Fishing with dynamite and cyanide, untreated sewage and rising water temperatures had all pushed the reefs, and life they supported, close to the limit.
"Tourist numbers fell due to destruction of dive and snorkeling sites (while) fishermen had to go further and fish longer for less catch. Hunger was a real threat," says Narayana Randall Dodge, project manager of the Pemuteran Coral Regeneration project.
The fact that the reef also acted as a natural flood barrier increased the town's exposure to coastal erosion from rising sea levels, he adds.
Today however, Pemuteran Bay's coral reefs are once again teeming with life thanks to Biorock -- an electrically-powered coral reef growing scheme.
Coral is placed on underwater electrified steel frames that are connected to a power source on land. The electrification speeds up a process called "mineral accretion" that helps damaged corals grow and repair themselves.
"Living corals are carefully collected and transplanted onto the structures by attaching with wires or wedged between (electric) steel bars," says Narayana
The project has been so successful that not only has it preserved the reef and surrounding marine ecosystem but it has also become a tourist attraction in its own right, says Narayana.

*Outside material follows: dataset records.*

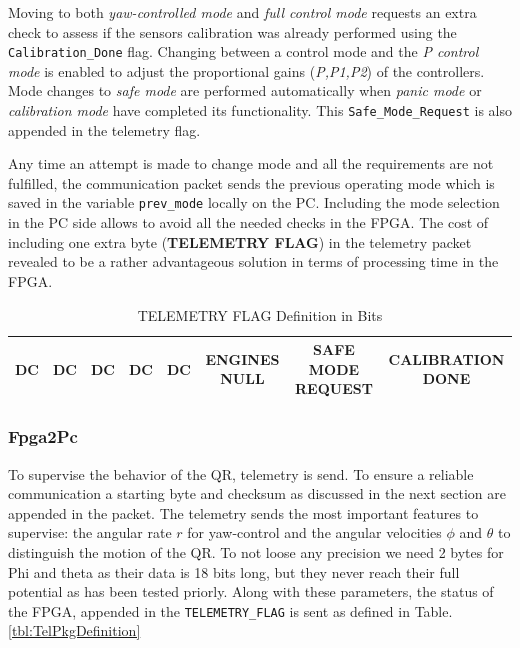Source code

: \documentclass{article}
\begin{document}
Moving to both \textit{yaw-controlled mode} and \textit{full control mode} requests an extra check to assess if the sensors calibration was already performed using the \texttt{Calibration\_Done} flag. Changing between a control mode and the \textit{P control mode} is enabled to adjust the proportional gains (\textit{P,P1,P2}) of the controllers. Mode changes to \textit{safe mode} are performed automatically when \textit{panic mode} or \textit{calibration mode} have completed its functionality. This \texttt{Safe\_Mode\_Request} is also appended in the telemetry flag. 

Any time an attempt is made to change mode and all the requirements are not fulfilled, the communication packet sends the previous operating mode which is saved in the variable \texttt{prev\_mode} locally on the PC. Including the mode selection in the PC side allows to avoid all the needed checks in the FPGA. The cost of including one extra byte (\textbf{TELEMETRY FLAG}) in the telemetry packet revealed to be a rather advantageous solution in terms of processing time in the FPGA.

\begin{table}[h]
\centering
\begin{tabular}{|c|c|c|c|c|c|c|c|}
\hline 
DC & DC & DC & DC & DC & ENGINES NULL & SAFE MODE REQUEST & CALIBRATION DONE \\
\hline 
\end{tabular} 
\caption{TELEMETRY FLAG Definition in Bits}
\label{tbl:TelFlagDef}
\end{table}


\subsubsection{Fpga2Pc}
To supervise the behavior of the QR, telemetry is send. To ensure a reliable communication a starting byte and checksum as discussed in the next section are appended in the packet. The telemetry sends the most important features to supervise: the angular rate $r$ for yaw-control and the angular velocities $\phi$ and $\theta$ to distinguish the motion of the QR. To not loose any precision we need 2 bytes for Phi and theta as their data is 18 bits long, but they never reach their full potential as has been tested priorly. Along with these parameters, the status of the FPGA, appended in the \texttt{TELEMETRY\_FLAG} is sent as defined in Table. \ref{tbl:TelPkgDefinition} 
\end{document}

Despite the success of the Pemuteran Bay project, Biorock technology -- first discovered by German-born architect, Wolf Hilbertz, in the 1970s -- is it still only used on a small scale.
Although now present in over 20 countries, the largest Biorock scheme is in Pemuteran Bay and only covers around 500 meters. This constitutes a drop in the ocean when compared to the 109,800 square miles of coral reef that the United Nations Environment Program estimates to exist, 75% of which is believed to be under threat according to the World Resources Institute.
But according to Thomas Goreau, head of the U.S. based non-profit, the Global Coral Reef Alliance, Biorock is more efficient than any other form of reef regeneration and will become a particularly effective defense against rising sea levels in years to come.
"We have to run cables out into the sea and you can only go so far before you lose a lot of power," says Goreau who works to encourage the implementation of Biorock technology in vulnerable ecosystems.
The cables dictates how far out at sea the steel frames can be placed (only a few hundred meters) and therefore limits the area of coral reef that can be grown or repaired
As the technology develops though, Goreau sees no reason why Biorock structures couldn't stretch across hundreds of miles of shoreline or far out into the oceans, protecting vast coastal areas that are exposed to rising sea levels.
The key to this prospect becoming a reality, he says, is the harnessing of renewable sources such as tidal and wave energy.
"There is a vast amount of energy in the ocean. It's untapped and what it will allow us to do is generate our power on site," says Goreau.
"This renewably powered technology is still in the pioneering stage but it will be far cheaper and far more effective when it becomes available."